What happens if a person, who does not file for bankruptcy, jointly owns an automobile with a person who has filed for bankruptcy (debtor). The law is the same no matter the relationship between the filing (debtor) and non bankruptcy filing person (ie, friend, son, spouse).
In virtually every case, the debtor is permitted to keep his auto, from the sale of the trustee. Therefore, for this blog, we will assume that the auto does not have substantial value, and the debtor is permitted to keep the auto.
The state law, and not the bankruptcy law, applies to the non filing joint owner. This means that if the payments are current, the non filing person would be able to keep the auto, as if no bankruptcy was filed. The right of the non filing owner to keep the auto will not change no matter what information the debtor provided on his petition, with the exception of fraud. Also, the bankruptcy filing would not modify any terms of the financing.
As long as the payments are made on a timely basis, by any means, the finance company could not repossess the auto. Conversely, if the auto payments come into default after completion of the case and discharge, the finance company can always repossess the auto.
Also, if all required finance payments are made, by any means, or by any person, both individuals would own the auto jointly, after completion of all payments. Per state law, if the the auto payments are in default, the finance company could repossess the auto, sell the auto, and sue the non-filing individual for the deficiency that is due.

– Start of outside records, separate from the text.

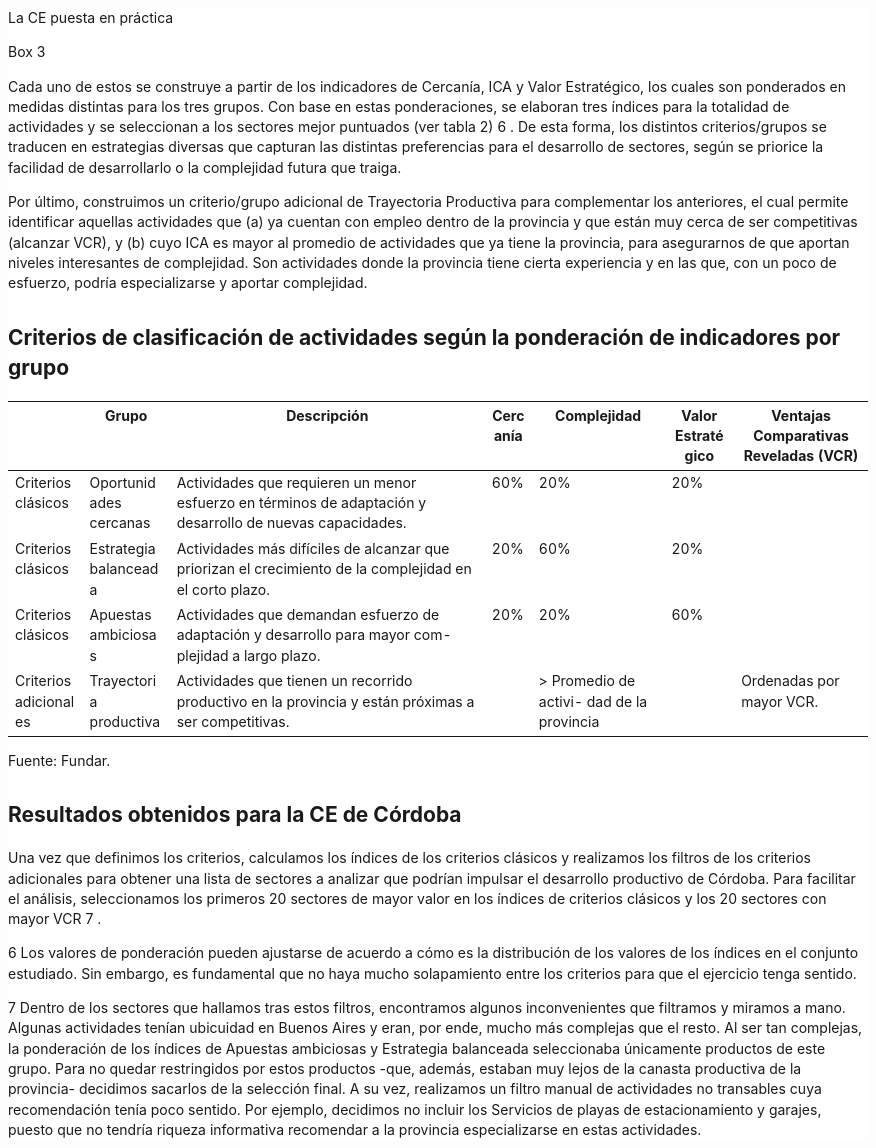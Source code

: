 La CE puesta en práctica

Box 3

Cada uno de estos se construye a partir de los indicadores de Cercanía, ICA y Valor Estratégico, los cuales son ponderados en medidas distintas para los tres grupos. Con base en estas ponderaciones, se elaboran tres índices para la totalidad de actividades y se seleccionan a los sectores mejor puntuados (ver tabla 2) 6 . De esta forma, los distintos criterios/grupos se traducen en estrategias diversas que capturan las distintas preferencias para el desarrollo de sectores, según se priorice la facilidad de desarrollarlo o la complejidad futura que traiga.

Por último, construimos un criterio/grupo adicional de Trayectoria Productiva para complementar los anteriores, el cual permite identificar aquellas actividades que (a) ya cuentan con empleo dentro de la provincia y que están muy cerca de ser competitivas (alcanzar VCR), y (b) cuyo ICA es mayor al promedio de actividades que ya tiene la provincia, para asegurarnos de que aportan niveles interesantes de complejidad. Son actividades donde la provincia tiene cierta experiencia y en las que, con un poco de esfuerzo, podría especializarse y aportar complejidad.

## Criterios de clasificación de actividades según la ponderación de indicadores por grupo



|                       | Grupo                  | Descripción                                                                                               | Cercanía   | Complejidad                               | Valor Estratégico   | Ventajas Comparativas Reveladas (VCR)   |
|-----------------------|------------------------|-----------------------------------------------------------------------------------------------------------|------------|-------------------------------------------|---------------------|-----------------------------------------|
| Criterios clásicos    | Oportunidades cercanas | Actividades que requieren un menor esfuerzo en términos de adaptación y desarrollo de nuevas capacidades. | 60%        | 20%                                       | 20%                 |                                         |
| Criterios clásicos    | Estrategia balanceada  | Actividades más difíciles de alcanzar que priorizan el crecimiento de la complejidad en el corto plazo.   | 20%        | 60%                                       | 20%                 |                                         |
| Criterios clásicos    | Apuestas ambiciosas    | Actividades que demandan esfuerzo de adaptación y desarrollo para mayor com- plejidad a largo plazo.      | 20%        | 20%                                       | 60%                 |                                         |
| Criterios adicionales | Trayectoria productiva | Actividades que tienen un recorrido productivo en la provincia y están próximas a ser competitivas.       |            | > Promedio de activi- dad de la provincia |                     | Ordenadas por mayor VCR.                |

Fuente: Fundar.

## Resultados obtenidos para la CE de Córdoba

Una vez que definimos los criterios, calculamos los índices de los criterios clásicos y realizamos los filtros de los criterios adicionales para obtener una lista de sectores a analizar que podrían impulsar el desarrollo productivo de Córdoba. Para facilitar el análisis, seleccionamos los primeros 20 sectores de mayor valor en los índices de criterios clásicos y los 20 sectores con mayor VCR 7 .

6 Los valores de ponderación pueden ajustarse de acuerdo a cómo es la distribución de los valores de los índices en el conjunto estudiado. Sin embargo, es fundamental que no haya mucho solapamiento entre los criterios para que el ejercicio tenga sentido.

7 Dentro  de  los  sectores  que  hallamos  tras  estos  filtros,  encontramos  algunos  inconvenientes  que  filtramos  y  miramos  a  mano.  Algunas actividades tenían ubicuidad en Buenos Aires y eran, por ende, mucho más complejas que el resto. Al ser tan complejas, la ponderación de los índices de Apuestas ambiciosas y Estrategia balanceada seleccionaba únicamente productos de este grupo. Para no quedar restringidos por estos productos -que, además, estaban muy lejos de la canasta productiva de la provincia- decidimos sacarlos de la selección final. A su vez, realizamos un filtro manual de actividades no transables cuya recomendación tenía poco sentido. Por ejemplo, decidimos no incluir los Servicios de playas de estacionamiento y garajes, puesto que no tendría riqueza informativa recomendar a la provincia especializarse en estas actividades.
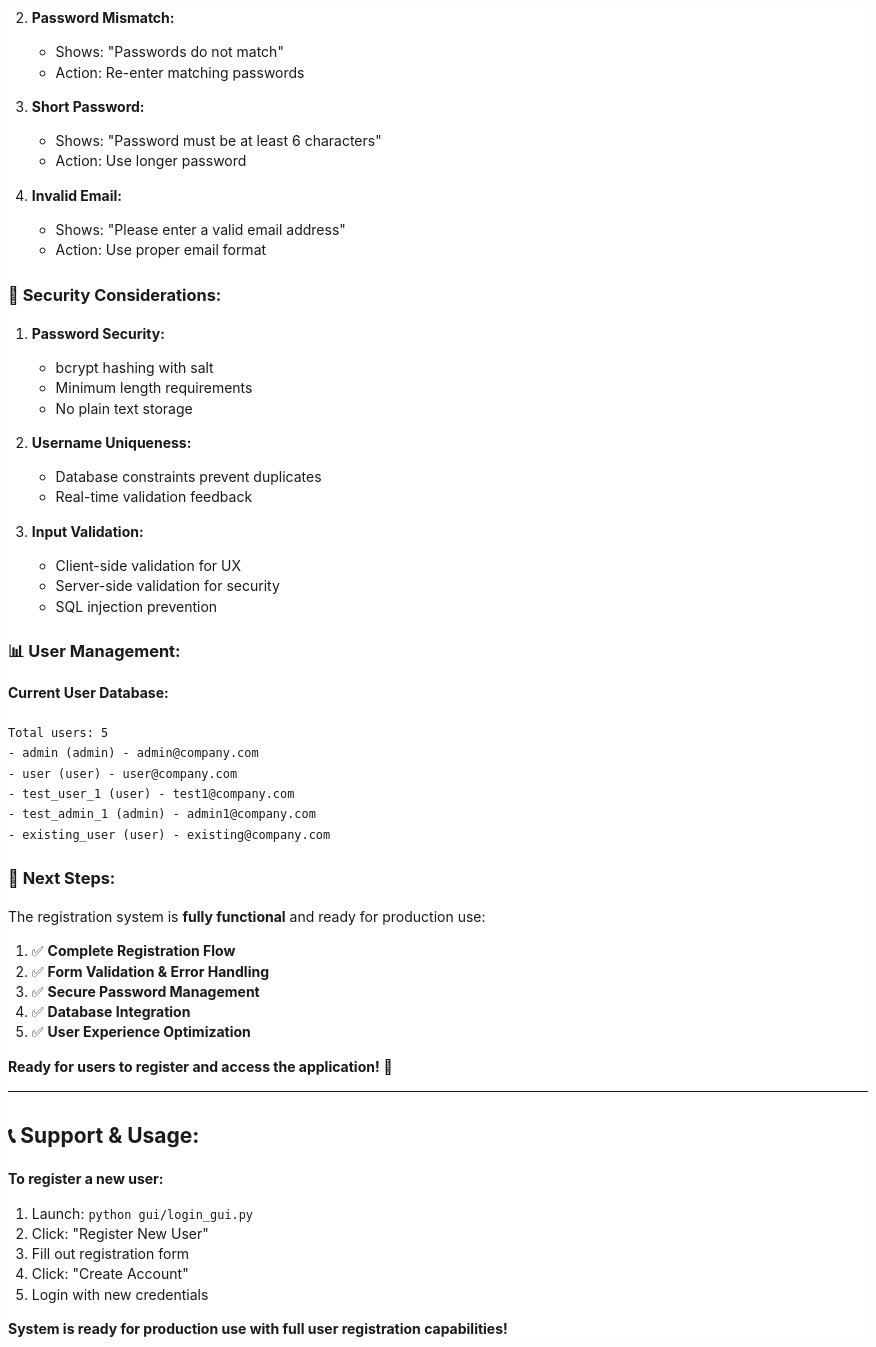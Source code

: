 2. **Password Mismatch:**
   - Shows: "Passwords do not match"
   - Action: Re-enter matching passwords

3. **Short Password:**
   - Shows: "Password must be at least 6 characters"
   - Action: Use longer password

4. **Invalid Email:**
   - Shows: "Please enter a valid email address"
   - Action: Use proper email format

### 🔐 **Security Considerations:**

1. **Password Security:**
   - bcrypt hashing with salt
   - Minimum length requirements
   - No plain text storage

2. **Username Uniqueness:**
   - Database constraints prevent duplicates
   - Real-time validation feedback

3. **Input Validation:**
   - Client-side validation for UX
   - Server-side validation for security
   - SQL injection prevention

### 📊 **User Management:**

#### Current User Database:
```
Total users: 5
- admin (admin) - admin@company.com
- user (user) - user@company.com  
- test_user_1 (user) - test1@company.com
- test_admin_1 (admin) - admin1@company.com
- existing_user (user) - existing@company.com
```

### 🎯 **Next Steps:**

The registration system is **fully functional** and ready for production use:

1. ✅ **Complete Registration Flow**
2. ✅ **Form Validation & Error Handling**
3. ✅ **Secure Password Management**
4. ✅ **Database Integration**
5. ✅ **User Experience Optimization**

**Ready for users to register and access the application!** 🚀

---

## 📞 **Support & Usage:**

**To register a new user:**
1. Launch: `python gui/login_gui.py`
2. Click: "Register New User"
3. Fill out registration form
4. Click: "Create Account"
5. Login with new credentials

**System is ready for production use with full user registration capabilities!**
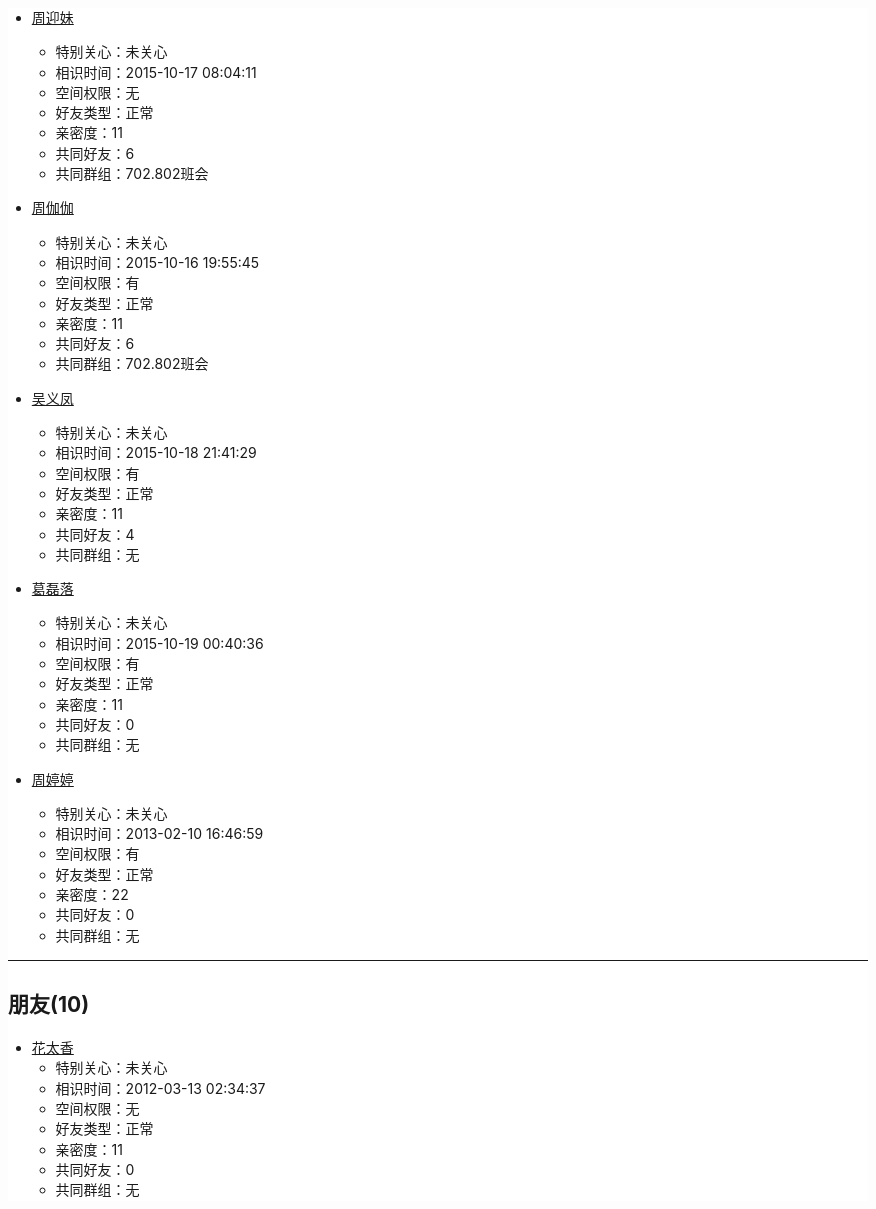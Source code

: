 - [周迎妹](https://user.qzone.qq.com/1446902252)
	- 特别关心：未关心
	- 相识时间：2015-10-17 08:04:11
	- 空间权限：无
	- 好友类型：正常
	- 亲密度：11
	- 共同好友：6
	- 共同群组：702.802班会

- [周伽伽](https://user.qzone.qq.com/1490494173)
	- 特别关心：未关心
	- 相识时间：2015-10-16 19:55:45
	- 空间权限：有
	- 好友类型：正常
	- 亲密度：11
	- 共同好友：6
	- 共同群组：702.802班会

- [吴义凤](https://user.qzone.qq.com/1595434238)
	- 特别关心：未关心
	- 相识时间：2015-10-18 21:41:29
	- 空间权限：有
	- 好友类型：正常
	- 亲密度：11
	- 共同好友：4
	- 共同群组：无

- [葛磊落](https://user.qzone.qq.com/1931774294)
	- 特别关心：未关心
	- 相识时间：2015-10-19 00:40:36
	- 空间权限：有
	- 好友类型：正常
	- 亲密度：11
	- 共同好友：0
	- 共同群组：无

- [周婷婷](https://user.qzone.qq.com/1964221139)
	- 特别关心：未关心
	- 相识时间：2013-02-10 16:46:59
	- 空间权限：有
	- 好友类型：正常
	- 亲密度：22
	- 共同好友：0
	- 共同群组：无

---
##  朋友(10)
- [花太香](https://user.qzone.qq.com/326692442)
	- 特别关心：未关心
	- 相识时间：2012-03-13 02:34:37
	- 空间权限：无
	- 好友类型：正常
	- 亲密度：11
	- 共同好友：0
	- 共同群组：无
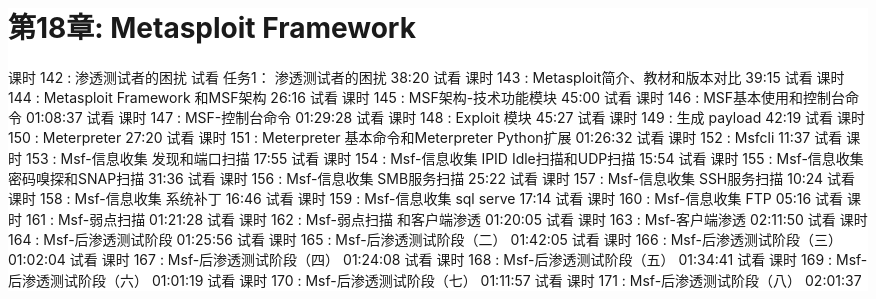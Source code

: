 # 第18章: Metasploit Framework
课时 142 : 渗透测试者的困扰
试看 任务1： 渗透测试者的困扰
38:20
试看 课时 143 : Metasploit简介、教材和版本对比
39:15
试看 课时 144 : Metasploit Framework 和MSF架构
26:16
试看 课时 145 : MSF架构-技术功能模块
45:00
试看 课时 146 : MSF基本使用和控制台命令
01:08:37
试看 课时 147 : MSF-控制台命令
01:29:28
试看 课时 148 : Exploit 模块
45:27
试看 课时 149 : 生成 payload
42:19
试看 课时 150 : Meterpreter
27:20
试看 课时 151 : Meterpreter 基本命令和Meterpreter Python扩展
01:26:32
试看 课时 152 : Msfcli
11:37
试看 课时 153 : Msf-信息收集 发现和端口扫描
17:55
试看 课时 154 : Msf-信息收集 IPID Idle扫描和UDP扫描
15:54
试看 课时 155 : Msf-信息收集 密码嗅探和SNAP扫描
31:36
试看 课时 156 : Msf-信息收集 SMB服务扫描
25:22
试看 课时 157 : Msf-信息收集 SSH服务扫描
10:24
试看 课时 158 : Msf-信息收集 系统补丁
16:46
试看 课时 159 : Msf-信息收集 sql serve
17:14
试看 课时 160 : Msf-信息收集 FTP
05:16
试看 课时 161 : Msf-弱点扫描
01:21:28
试看 课时 162 : Msf-弱点扫描 和客户端渗透
01:20:05
试看 课时 163 : Msf-客户端渗透
02:11:50
试看 课时 164 : Msf-后渗透测试阶段
01:25:56
试看 课时 165 : Msf-后渗透测试阶段（二）
01:42:05
试看 课时 166 : Msf-后渗透测试阶段（三）
01:02:04
试看 课时 167 : Msf-后渗透测试阶段（四）
01:24:08
试看 课时 168 : Msf-后渗透测试阶段（五）
01:34:41
试看 课时 169 : Msf-后渗透测试阶段（六）
01:01:19
试看 课时 170 : Msf-后渗透测试阶段（七）
01:11:57
试看 课时 171 : Msf-后渗透测试阶段（八）
02:01:37
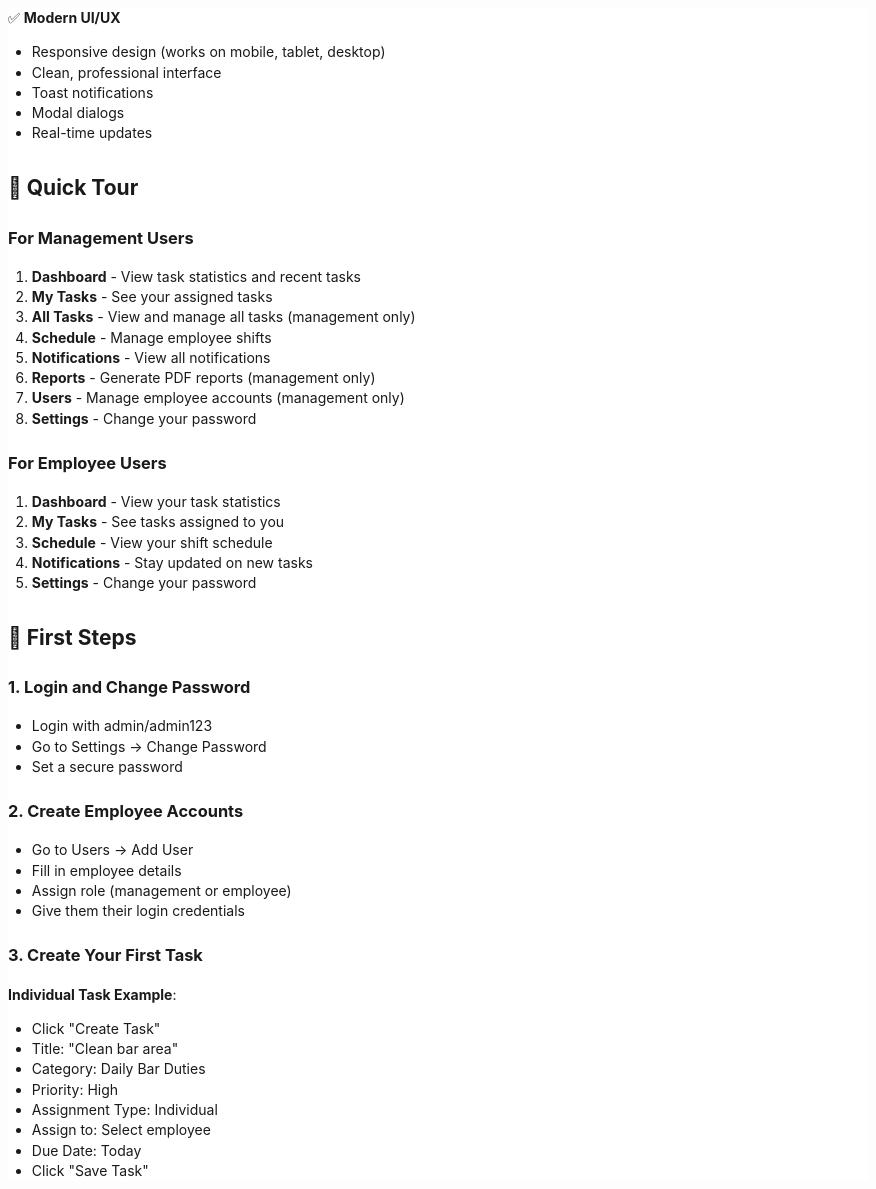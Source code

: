 ✅ **Modern UI/UX**
- Responsive design (works on mobile, tablet, desktop)
- Clean, professional interface
- Toast notifications
- Modal dialogs
- Real-time updates

## 📱 Quick Tour

### For Management Users

1. **Dashboard** - View task statistics and recent tasks
2. **My Tasks** - See your assigned tasks
3. **All Tasks** - View and manage all tasks (management only)
4. **Schedule** - Manage employee shifts
5. **Notifications** - View all notifications
6. **Reports** - Generate PDF reports (management only)
7. **Users** - Manage employee accounts (management only)
8. **Settings** - Change your password

### For Employee Users

1. **Dashboard** - View your task statistics
2. **My Tasks** - See tasks assigned to you
3. **Schedule** - View your shift schedule
4. **Notifications** - Stay updated on new tasks
5. **Settings** - Change your password

## 🎯 First Steps

### 1. Login and Change Password
- Login with admin/admin123
- Go to Settings → Change Password
- Set a secure password

### 2. Create Employee Accounts
- Go to Users → Add User
- Fill in employee details
- Assign role (management or employee)
- Give them their login credentials

### 3. Create Your First Task

**Individual Task Example**:
- Click "Create Task"
- Title: "Clean bar area"
- Category: Daily Bar Duties
- Priority: High
- Assignment Type: Individual
- Assign to: Select employee
- Due Date: Today
- Click "Save Task"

No information stated above would change the law relating to the non filing person, whether or not the debtor signed a reaffirmation agreement. However, if the debtor signed a reaffirmation agreement, and the payments fell in default, the finance company would be permitted to repossess the auto and sue both the debtor and non filing individual, for the balance due after auction. If the payments are in default, after the completion of the case and the debtor did not reaffirm the debt, the finance company would not be permitted to sue the debtor, as the debt would have been discharged.